Quand la cérémonie fut terminée, l’évêque voulut visiter la maison dans ses moindres détails. Malgré la mauvaise humeur évidente de l’abbé Fenil, il fit appeler l’abbé Faujas, dont les grands yeux noirs ne l’avaient pas quitté un seul instant, et le pria de vouloir bien l’accompagner, en ajoutant tout haut, avec un sourire, qu’il ne pouvait certainement choisir un guide mieux renseigné. Le mot courut parmi les assistants qui se retiraient ; le soir, tout Plassans commentait l’attitude de Monseigneur.
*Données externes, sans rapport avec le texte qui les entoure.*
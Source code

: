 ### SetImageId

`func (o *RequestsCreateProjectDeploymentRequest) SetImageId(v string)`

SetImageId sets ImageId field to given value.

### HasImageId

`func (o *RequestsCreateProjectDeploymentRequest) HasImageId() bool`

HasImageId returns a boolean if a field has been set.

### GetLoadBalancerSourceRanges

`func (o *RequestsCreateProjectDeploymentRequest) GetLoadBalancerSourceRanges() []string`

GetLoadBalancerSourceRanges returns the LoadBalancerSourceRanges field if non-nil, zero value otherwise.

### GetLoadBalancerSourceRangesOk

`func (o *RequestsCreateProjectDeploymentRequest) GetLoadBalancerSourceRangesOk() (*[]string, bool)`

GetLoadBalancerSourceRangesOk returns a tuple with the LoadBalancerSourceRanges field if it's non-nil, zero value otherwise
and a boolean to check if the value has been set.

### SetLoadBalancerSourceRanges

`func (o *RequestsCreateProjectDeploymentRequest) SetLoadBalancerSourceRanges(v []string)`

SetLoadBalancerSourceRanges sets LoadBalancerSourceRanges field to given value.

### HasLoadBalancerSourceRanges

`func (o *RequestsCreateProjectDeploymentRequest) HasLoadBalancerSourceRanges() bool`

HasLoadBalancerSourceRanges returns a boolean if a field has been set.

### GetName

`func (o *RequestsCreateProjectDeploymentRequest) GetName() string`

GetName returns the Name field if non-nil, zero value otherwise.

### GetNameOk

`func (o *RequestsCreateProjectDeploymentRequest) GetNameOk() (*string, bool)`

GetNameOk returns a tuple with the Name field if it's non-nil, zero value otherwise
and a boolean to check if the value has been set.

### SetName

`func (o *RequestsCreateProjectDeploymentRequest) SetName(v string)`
Le comité des dames patronnesses s’était réservé une salle dans la maison. Elles y offrirent une collation à l’évêque, qui accepta un biscuit et deux doigts de malaga, en trouvant le moyen d’être aimable pour chacune d’elles. Cela termina heureusement cette fête pieuse ; car il y avait eu, avant et pendant la cérémonie, des froissements d’amour propre entre ces dames, que les louanges délicates de monseigneur Rousselot remirent en belle humeur. Lorsqu’elles se retrouvèrent seules, elles déclarèrent que tout s’était très-bien passé ; elles ne tarissaient pas sur la bonne grâce du prélat. Seule, madame Paloque resta blême. L’évêque, dans sa distribution de compliments, l’avait oubliée.
— Tu avais raison, dit-elle rageusement à son mari, lorsqu’elle rentra, j’ai été le chien, dans leurs bêtises ! Une belle idée, que de mettre ensemble ces gamines corrompues !… Enfin, je leur ai donné tout mon temps, et ce grand innocent d’évêque qui tremble devant son clergé n’a pas seulement trouvé un merci pour moi !… Comme si madame de Condamin avait fait quelque chose ! Elle est bien trop occupée à montrer ses toilettes, cette ancienne… Nous savons ce que nous savons, n’est-ce pas ? on finira par nous faire raconter des histoires que tout le monde ne trouvera pas drôles. Nous n’avons rien à cacher, nous autres… Et madame Delangre, et madame Rastoil ! ce serait facile de les faire rougir jusqu’au blanc des yeux. Est-ce qu’elles ont seulement bougé de leurs salons ? Est-ce qu’elles ont pris la moitié de la peine que j’ai eue ? Et cette madame Mouret, qui avait l’air de mener la barque, et qui n’était occupée qu’à se pendre à la soutane de son abbé Faujas ! Encore une hypocrite, celle-là, qui va nous en faire voir de belles… Eh bien ! toutes, toutes ont eu un mot charmant ; moi, rien. Je suis le chien… Ça ne peut pas durer, vois-tu, Paloque. Le chien finira par mordre.
À partir de ce jour, madame Paloque se montra beaucoup moins complaisante. Elle ne tint plus les écritures que très irrégulièrement, elle refusa les besognes qui lui déplaisaient, à ce point que les dames patronnesses parlèrent de prendre un employé. Marthe conta ces ennuis à l’abbé Faujas, auquel elle demanda s’il n’avait pas un bon sujet à lui recommander.
— Ne cherchez personne, lui répondit-il : j’aurai peut-être quelqu’un… Laissez-moi deux ou trois jours.
Depuis quelque temps, il recevait des lettres fréquentes, timbrées de Besançon. Elles étaient toutes de la même écriture, une grosse écriture laide. Rose, qui les lui montait, prétendait qu’il se fâchait, rien qu’à voir les enveloppes.
— Sa figure devient toute chose, disait-elle. Bien sûr qu’il n’aime guère la personne qui lui écrit si souvent.
L’ancienne curiosité de Mouret se réveilla un instant, à propos de cette correspondance. Un jour, il monta lui-même une des lettres, avec un aimable sourire, en s’excusant, en disant que Rose n’était pas là. L’abbé se méfiait sans doute, car il fit l’homme enchanté, comme s’il avait attendu cette lettre impatiemment. Mais Mouret ne se laissa pas prendre à cette comédie ; il resta sur le palier, collant son oreille contre la serrure.
— Encore de ta sœur, n’est-ce pas ? disait la voix rude de madame Faujas. Qu’a-t-elle donc à te poursuivre comme ça ?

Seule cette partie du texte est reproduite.